Tentar dirigir as organizações feministas
Esse método é frequentemente empregado por dirigentes masculinistas de grandes organizações de esquerda, que procuram conciliar o fortalecimento do feminismo com seus próprios interesses pessoais. Organizações feministas subordinadas a esses partidos políticos acumulam um histórico de rachas relacionados a dirigentes homens, com ideias e posicionamentos machistas, que formal ou informalmente dirigem a organização.
De todo modo, esse procedimento é bastante comum em diversos casos. Os críticos mais ferrenhos do feminismo costumam apresentar sugestões sobre como o movimento deveria agir para conseguir avanços reais e efetivamente unificar as lutas, conforme suas próprias ideias. Na impossibilidade imediata de destruí-las, esses esforços visam moldá-las e domesticá-las.
Considerações finais
Enfrentar o masculinismo é também enfrentar um elemento do núcleo dos poderes hegemônicos. Ele se baseia na vontade de dominar, na vontade de tornar-se rico e na necessidade de subjugar mesmo aqueles com quem se cultiva afeto. A ideologia masculinista serve como pólo de aliança policlassista e como ferramenta de cooptação do Estado. Não à toa, está no centro das reações fascistas e militaristas de modo geral. Quando movimentos minoritários são acusados de dividir a esquerda, na realidade, a divisão é causada pelos setores majoritários, que correspondem em identidade à classe dominante: homens, brancos, proprietários, com ensino superior e cisheteronormativos. Estas não são as características predominantes da classe trabalhadora, que é fragmentada em incontáveis diferenciações minoritárias, mas sim a caracterização majoritária da classe dominante burguesa, a qual possui um perfil muito específico. Nesse sentido, é importante notar que quase tudo que foi dito neste artigo sobre o feminismo poderia ser aplicado a outros movimentos minoritários, sendo que o masculinismo é historicamente eixo central de variadas formas de exploração e opressão.
Assim, o que aponta o fortalecimento do masculinismo na esquerda é o aprofundamento da aliança entre setores da direção dos movimentos das classes dominadas e as direções das classes dominantes e, obviamente, em proveito próprio. Pretendo voltar a este tema em textos futuros, pois é importante destacar que o cenário brasileiro — com a derrota da esquerda nas eleições municipais, a vitória de Trump nos EUA e o provável retorno da extrema direita ao governo federal nas próximas eleições — faz com que a guinada da esquerda para o masculinismo, no mesmo nível do que ocorre na Bolívia ou na Nicarágua, esteja cada vez mais próximo de se generalizar também aqui.

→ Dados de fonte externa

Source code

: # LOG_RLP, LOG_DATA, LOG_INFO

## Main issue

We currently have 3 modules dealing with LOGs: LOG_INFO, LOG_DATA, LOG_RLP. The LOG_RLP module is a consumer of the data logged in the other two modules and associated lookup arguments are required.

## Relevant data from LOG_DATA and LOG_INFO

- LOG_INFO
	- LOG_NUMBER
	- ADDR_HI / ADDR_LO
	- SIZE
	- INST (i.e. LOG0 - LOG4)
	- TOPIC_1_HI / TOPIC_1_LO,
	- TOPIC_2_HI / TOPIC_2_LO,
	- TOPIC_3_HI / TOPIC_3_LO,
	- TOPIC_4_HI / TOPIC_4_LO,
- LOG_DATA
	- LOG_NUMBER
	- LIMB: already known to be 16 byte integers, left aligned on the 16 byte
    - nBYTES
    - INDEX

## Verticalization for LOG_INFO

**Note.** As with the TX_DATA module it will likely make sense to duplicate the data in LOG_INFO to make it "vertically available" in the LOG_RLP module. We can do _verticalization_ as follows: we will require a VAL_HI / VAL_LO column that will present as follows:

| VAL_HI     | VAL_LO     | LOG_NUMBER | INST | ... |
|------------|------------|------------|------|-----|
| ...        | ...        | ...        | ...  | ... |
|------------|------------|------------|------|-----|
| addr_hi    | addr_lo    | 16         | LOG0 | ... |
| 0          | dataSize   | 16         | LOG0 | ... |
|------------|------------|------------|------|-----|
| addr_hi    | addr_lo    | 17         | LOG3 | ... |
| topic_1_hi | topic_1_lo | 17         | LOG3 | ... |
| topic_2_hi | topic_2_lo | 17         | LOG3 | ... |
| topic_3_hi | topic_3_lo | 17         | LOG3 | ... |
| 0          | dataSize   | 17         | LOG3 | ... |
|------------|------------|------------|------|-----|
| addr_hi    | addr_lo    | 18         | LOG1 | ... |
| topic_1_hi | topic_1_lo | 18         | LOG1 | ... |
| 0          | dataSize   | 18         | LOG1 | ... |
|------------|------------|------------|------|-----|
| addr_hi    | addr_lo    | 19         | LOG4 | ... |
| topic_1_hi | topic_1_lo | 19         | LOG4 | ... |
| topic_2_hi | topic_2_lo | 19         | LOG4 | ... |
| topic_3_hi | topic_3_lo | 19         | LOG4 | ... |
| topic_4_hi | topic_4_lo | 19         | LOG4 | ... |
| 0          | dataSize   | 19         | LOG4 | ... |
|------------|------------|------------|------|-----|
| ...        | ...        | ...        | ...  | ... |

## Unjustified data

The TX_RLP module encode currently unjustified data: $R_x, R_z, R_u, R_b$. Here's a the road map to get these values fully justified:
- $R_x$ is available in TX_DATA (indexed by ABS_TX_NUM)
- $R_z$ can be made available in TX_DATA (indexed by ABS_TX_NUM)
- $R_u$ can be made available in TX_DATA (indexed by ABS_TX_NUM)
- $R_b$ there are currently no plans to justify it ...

Atualmente, já existem pessoas que defendem abertamente ideias masculinistas dentro das principais organizações da esquerda, embora ainda não possuam poder suficiente para impor suas vontades de forma mais abrangente. Nesse contexto, acredito que uma das prioridades centrais das lutas atuais é enfrentar o problema do masculinismo, como condição central da nossa sobrevivência no médio prazo.